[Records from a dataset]
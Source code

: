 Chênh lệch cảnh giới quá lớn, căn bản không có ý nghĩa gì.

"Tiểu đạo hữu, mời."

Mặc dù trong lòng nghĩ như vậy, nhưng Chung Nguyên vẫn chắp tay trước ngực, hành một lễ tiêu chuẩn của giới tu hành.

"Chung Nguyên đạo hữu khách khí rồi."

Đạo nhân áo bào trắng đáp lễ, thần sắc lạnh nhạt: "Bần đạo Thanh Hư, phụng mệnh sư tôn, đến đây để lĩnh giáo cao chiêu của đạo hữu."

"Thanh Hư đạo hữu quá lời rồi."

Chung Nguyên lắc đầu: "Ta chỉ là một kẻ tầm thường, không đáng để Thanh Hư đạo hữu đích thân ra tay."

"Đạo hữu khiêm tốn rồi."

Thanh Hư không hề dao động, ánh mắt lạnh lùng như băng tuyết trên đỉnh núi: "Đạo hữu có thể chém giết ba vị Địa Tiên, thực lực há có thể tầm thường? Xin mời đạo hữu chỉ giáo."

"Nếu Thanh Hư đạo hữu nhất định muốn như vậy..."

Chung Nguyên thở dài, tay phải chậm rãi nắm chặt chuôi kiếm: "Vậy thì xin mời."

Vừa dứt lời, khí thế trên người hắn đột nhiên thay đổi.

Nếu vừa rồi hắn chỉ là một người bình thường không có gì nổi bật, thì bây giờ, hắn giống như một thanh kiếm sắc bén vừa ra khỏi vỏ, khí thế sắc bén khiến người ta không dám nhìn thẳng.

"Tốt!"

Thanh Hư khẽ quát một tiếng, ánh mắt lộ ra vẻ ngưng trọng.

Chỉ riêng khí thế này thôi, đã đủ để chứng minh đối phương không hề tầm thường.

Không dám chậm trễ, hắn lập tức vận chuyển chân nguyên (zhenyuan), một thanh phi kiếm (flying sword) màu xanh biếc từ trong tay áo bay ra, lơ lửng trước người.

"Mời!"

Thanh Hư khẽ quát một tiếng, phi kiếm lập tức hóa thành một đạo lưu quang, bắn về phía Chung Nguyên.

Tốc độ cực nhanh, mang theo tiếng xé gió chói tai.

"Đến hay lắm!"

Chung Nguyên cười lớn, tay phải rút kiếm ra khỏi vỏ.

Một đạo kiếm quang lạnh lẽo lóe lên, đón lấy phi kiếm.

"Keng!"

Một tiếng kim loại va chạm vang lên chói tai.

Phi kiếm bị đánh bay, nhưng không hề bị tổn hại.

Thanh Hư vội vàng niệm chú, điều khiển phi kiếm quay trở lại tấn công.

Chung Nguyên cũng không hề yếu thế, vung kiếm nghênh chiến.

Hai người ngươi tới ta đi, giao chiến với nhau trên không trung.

WHAT YOU HAVE TO DO: Which lines of the entries above contain the string "chói"? Copy each one.

SOLUTION BELOW:
Tốc độ cực nhanh, mang theo tiếng xé gió chói tai.
Một tiếng kim loại va chạm vang lên chói tai.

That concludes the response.